Based on testing and source code analysis, this was finally confirmed to be the cause.

So I rewrote the code and changed it to manual ACK again (automatic ACK was just a quick way to solve the message backlog problem, but manual ack is more stable for reliable messages)


@Component
public class OperateHotAccountConsume {
    @Autowired
    private HotAccountService hotAccountService;
    @Autowired
    private OperateAccountRemote operateAccountRemote;

    @RabbitListener(bindings = @QueueBinding(
            value = @Queue(value = "acc_hot_account_queue", durable = "true", autoDelete = "false"),
            exchange = @Exchange(value = "acc_hot_account_exchange", type = ExchangeTypes.TOPIC),
            key = "acc_hot_account_route_key"), containerFactory = "batchQueueRabbitListenerContainerFactory")
    public void process(List<Message> messages, Channel channel) {
        log.info("OperateHotAccountConsume_process receive messages size:{}", messages.size());

        for (Message message : messages) {
            try {
                handMessage(message, channel);
            } catch (IOException e) {
                log.error("OperateHotAccountConsume_process channel communication exception", e);
            }
        }

    }

    private void handMessage(Message message, Channel channel) throws IOException {
        long deliveryTag = message.getMessageProperties().getDeliveryTag();
        String messageBody = new String(message.getBody());
        log.info("OperateHotAccountConsume_process record message,messageBody:{},deliverTag:{}", messageBody, deliveryTag);
        OperateAccountMsgReq operateAccountMsgReq = null;
        try {
            operateAccountMsgReq = JSON.parseObject(messageBody, OperateAccountMsgReq.class);
            log.info("OperateHotAccountConsume_process record message,operateAccountMsgReq:{}", operateAccountMsgReq);

            HotAccountOperateResultBO resultBO = hotAccountService.executeAsyncAccountOperate(operateAccountMsgReq);

            if (resultBO.isSuccess()) {
                channel.basicAck(deliveryTag, false);
                return;
            }

            if (!Boolean.TRUE.equals(resultBO.getRetry())) {
                log.warn("OperateHotAccountConsume_process result_fail_no_retry,operateAccountReq:{},result:{}", operateAccountMsgReq, resultBO);
                channel.basicAck(deliveryTag, false);
                return;
            }

            // 失败,重试
            log.error("OperateHotAccountConsume_process result_fail_retry,operateAccountReq:{},result:{}", operateAccountMsgReq, resultBO);
            operateAccountRemote.sendOperateAccountMsgDelay(operateAccountMsgReq);
            channel.basicAck(deliveryTag, false);

        } catch (Exception e) {
            log.error("OperateHotAccountConsume_process exception, retry,SendOperateAccountMsgReq:{}", operateAccountMsgReq, e);
            channel.basicNack(deliveryTag, false, true);
            return;
        }

    }

}
Copy the code

Once back online, the problem is resolved and the MQ and Buffer tables are no longer backlogged with messages.

3. The problem is rechecked

RabbitListener (@rabbitListener) contains a containerFactory configuration.
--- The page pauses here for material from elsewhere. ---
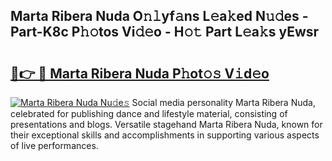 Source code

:## Marta Ribera Nuda O𝚗𝚕yf𝚊ns L𝚎a𝚔ed N𝚞𝚍es - Part-K8c P𝚑𝚘tos Vi𝚍𝚎o - H𝚘𝚝 Part L𝚎a𝚔s yEwsr

# <h2><a href="http://kfa04ge.oniu.top/?m=Marta+Ribera+Nuda">🔗👉 🔴 Marta Ribera Nuda P𝚑ot𝚘𝚜 V𝚒d𝚎o</a></h2>

[![Marta Ribera Nuda Nu𝚍e𝚜](https://i.imgur.com/0qMVB7G.gif)](http://kfa04ge.oniu.top/?m=Marta+Ribera+Nuda)
Social media personality Marta Ribera Nuda, celebrated for publishing dance and lifestyle material, consisting of presentations and blogs. Versatile stagehand Marta Ribera Nuda, known for their exceptional skills and accomplishments in supporting various aspects of live performances.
The default configuration is used for message listening (single consumption, automatic ack). But after into batchQueueRabbitListenerContainerFactory, changed the message consumption patterns, caused a series of influence, so before the lesson is to modify the code must careful analysis scope (especially the configuration class, influence is big, not easy to find). Before modifying any configuration, find out what it does and what impact it may have. Careful, careful again!! The importance of source code. I also want to make fun of Spring, why the batch message, with a single object to receive the error, such misuse may directly lead to message loss.